### RECORDS FOR THE TASK
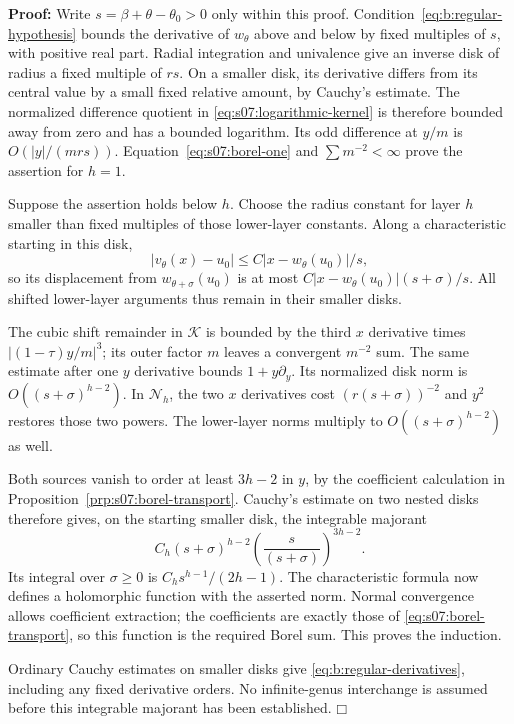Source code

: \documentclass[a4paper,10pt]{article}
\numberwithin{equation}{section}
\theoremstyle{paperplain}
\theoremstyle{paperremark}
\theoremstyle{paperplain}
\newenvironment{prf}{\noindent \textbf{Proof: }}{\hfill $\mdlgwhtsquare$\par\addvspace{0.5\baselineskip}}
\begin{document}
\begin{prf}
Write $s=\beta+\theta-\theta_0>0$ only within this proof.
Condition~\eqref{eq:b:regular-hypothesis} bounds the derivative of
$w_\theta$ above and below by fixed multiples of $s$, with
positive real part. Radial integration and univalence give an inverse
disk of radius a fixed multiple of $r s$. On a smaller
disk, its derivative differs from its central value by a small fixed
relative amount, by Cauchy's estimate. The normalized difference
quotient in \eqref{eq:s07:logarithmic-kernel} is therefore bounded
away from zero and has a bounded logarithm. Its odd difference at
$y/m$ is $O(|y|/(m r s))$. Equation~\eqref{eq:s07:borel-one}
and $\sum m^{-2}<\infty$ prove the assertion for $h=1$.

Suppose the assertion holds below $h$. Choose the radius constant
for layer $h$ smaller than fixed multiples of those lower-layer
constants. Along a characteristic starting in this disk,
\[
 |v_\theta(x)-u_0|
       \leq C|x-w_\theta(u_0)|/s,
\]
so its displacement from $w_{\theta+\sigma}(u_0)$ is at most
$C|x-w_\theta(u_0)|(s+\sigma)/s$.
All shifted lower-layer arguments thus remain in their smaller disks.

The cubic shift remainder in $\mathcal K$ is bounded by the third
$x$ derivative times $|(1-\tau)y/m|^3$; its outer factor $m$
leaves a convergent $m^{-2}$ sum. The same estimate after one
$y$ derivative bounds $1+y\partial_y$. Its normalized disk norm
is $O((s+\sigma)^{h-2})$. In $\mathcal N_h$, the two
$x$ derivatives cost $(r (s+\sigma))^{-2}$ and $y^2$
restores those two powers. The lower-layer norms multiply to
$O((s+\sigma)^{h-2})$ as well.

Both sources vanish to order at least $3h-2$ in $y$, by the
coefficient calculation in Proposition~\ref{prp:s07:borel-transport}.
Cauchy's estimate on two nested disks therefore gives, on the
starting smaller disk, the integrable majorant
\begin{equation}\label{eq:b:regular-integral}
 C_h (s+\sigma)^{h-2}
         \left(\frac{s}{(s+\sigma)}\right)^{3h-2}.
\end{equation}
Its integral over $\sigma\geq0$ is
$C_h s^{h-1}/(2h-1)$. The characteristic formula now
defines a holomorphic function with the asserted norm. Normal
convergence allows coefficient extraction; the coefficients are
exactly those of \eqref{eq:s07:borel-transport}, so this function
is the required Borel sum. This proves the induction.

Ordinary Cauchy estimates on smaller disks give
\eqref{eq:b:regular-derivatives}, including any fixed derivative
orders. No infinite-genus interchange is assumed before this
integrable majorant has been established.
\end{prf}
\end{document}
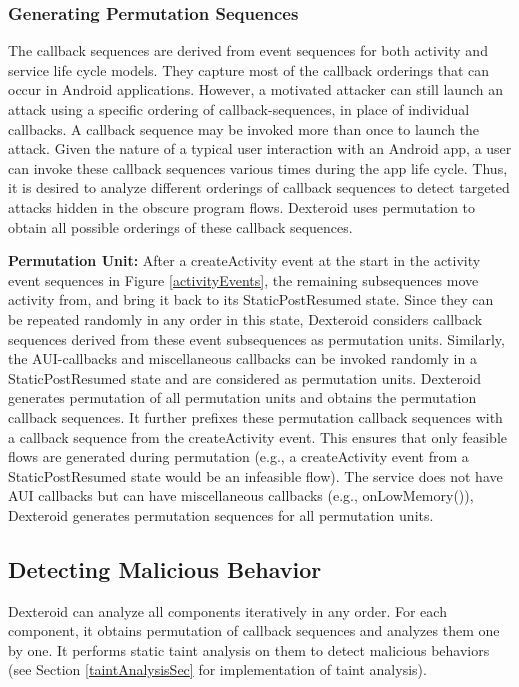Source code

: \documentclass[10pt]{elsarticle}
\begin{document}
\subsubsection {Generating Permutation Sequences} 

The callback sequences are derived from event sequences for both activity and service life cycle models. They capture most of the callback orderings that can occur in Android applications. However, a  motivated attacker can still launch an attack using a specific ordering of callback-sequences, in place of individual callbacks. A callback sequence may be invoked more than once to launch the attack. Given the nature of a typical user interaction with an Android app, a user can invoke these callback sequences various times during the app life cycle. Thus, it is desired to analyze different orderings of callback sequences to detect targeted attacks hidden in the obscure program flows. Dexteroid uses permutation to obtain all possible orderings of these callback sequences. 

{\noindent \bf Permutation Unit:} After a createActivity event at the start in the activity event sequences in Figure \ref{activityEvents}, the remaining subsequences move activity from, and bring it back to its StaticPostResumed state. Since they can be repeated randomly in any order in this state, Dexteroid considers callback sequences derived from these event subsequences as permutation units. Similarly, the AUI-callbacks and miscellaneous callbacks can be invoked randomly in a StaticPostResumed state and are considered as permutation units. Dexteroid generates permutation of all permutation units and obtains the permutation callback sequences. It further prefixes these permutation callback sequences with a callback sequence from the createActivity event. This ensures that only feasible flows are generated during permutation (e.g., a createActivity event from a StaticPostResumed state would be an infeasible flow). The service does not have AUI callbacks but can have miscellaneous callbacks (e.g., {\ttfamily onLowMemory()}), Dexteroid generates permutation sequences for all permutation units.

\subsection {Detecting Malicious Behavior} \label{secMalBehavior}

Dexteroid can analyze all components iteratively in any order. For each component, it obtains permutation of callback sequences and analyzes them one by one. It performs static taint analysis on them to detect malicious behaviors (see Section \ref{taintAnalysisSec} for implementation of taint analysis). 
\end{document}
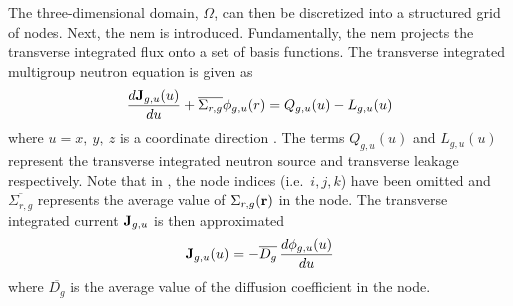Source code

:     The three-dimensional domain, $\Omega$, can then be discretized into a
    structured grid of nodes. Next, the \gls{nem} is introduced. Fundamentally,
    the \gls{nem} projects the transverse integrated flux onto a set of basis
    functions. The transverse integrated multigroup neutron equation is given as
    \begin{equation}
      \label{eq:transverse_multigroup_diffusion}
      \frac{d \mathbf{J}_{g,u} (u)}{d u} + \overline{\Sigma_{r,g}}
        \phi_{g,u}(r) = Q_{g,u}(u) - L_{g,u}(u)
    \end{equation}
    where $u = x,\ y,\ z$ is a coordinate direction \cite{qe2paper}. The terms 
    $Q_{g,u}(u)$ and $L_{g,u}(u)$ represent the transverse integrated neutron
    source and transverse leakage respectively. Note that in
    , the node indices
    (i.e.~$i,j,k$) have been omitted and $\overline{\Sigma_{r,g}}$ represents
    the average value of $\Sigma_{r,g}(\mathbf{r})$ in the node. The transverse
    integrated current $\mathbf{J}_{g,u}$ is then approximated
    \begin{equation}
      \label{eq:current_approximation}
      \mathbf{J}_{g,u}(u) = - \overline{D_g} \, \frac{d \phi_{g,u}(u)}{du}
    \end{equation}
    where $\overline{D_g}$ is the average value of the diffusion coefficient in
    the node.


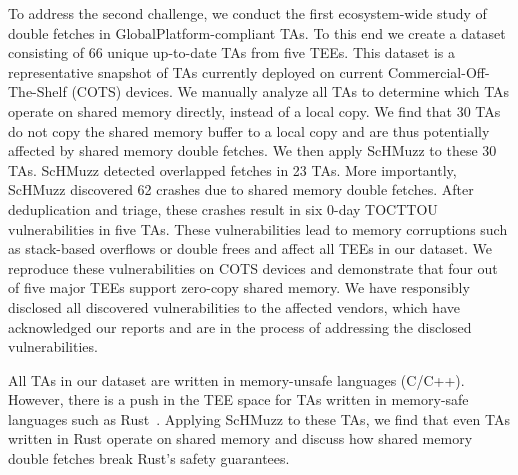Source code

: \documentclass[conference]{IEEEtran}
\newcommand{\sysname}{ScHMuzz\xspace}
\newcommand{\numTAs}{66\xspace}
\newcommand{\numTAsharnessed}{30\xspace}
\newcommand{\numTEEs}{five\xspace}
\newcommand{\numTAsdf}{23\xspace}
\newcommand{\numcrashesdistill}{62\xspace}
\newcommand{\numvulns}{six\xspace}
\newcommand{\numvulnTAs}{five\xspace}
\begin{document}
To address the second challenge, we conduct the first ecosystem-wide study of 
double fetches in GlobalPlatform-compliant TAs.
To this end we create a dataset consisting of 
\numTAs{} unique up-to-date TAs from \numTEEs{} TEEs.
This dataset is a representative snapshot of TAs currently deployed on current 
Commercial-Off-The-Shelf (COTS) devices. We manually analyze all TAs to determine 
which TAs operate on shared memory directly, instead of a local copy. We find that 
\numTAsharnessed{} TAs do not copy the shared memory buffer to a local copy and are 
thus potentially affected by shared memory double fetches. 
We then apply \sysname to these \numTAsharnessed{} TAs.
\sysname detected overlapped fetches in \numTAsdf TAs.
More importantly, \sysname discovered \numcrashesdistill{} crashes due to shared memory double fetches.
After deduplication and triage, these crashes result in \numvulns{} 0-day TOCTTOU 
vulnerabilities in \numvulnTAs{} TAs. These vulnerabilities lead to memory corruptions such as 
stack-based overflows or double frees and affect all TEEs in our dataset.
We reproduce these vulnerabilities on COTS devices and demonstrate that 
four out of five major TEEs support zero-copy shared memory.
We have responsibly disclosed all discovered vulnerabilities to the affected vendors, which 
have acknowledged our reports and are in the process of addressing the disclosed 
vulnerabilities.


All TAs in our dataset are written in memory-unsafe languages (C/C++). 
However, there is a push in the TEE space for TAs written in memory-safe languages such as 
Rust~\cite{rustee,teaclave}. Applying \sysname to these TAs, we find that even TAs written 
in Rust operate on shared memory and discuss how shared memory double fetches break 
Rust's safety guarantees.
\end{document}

### TASK DESCRIPTION
What lines above contain the word "where"? Return each such line.

### REPLY TO THE EXERCISE
    where $u = x,\ y,\ z$ is a coordinate direction \cite{qe2paper}. The terms 
    where $\overline{D_g}$ is the average value of the diffusion coefficient in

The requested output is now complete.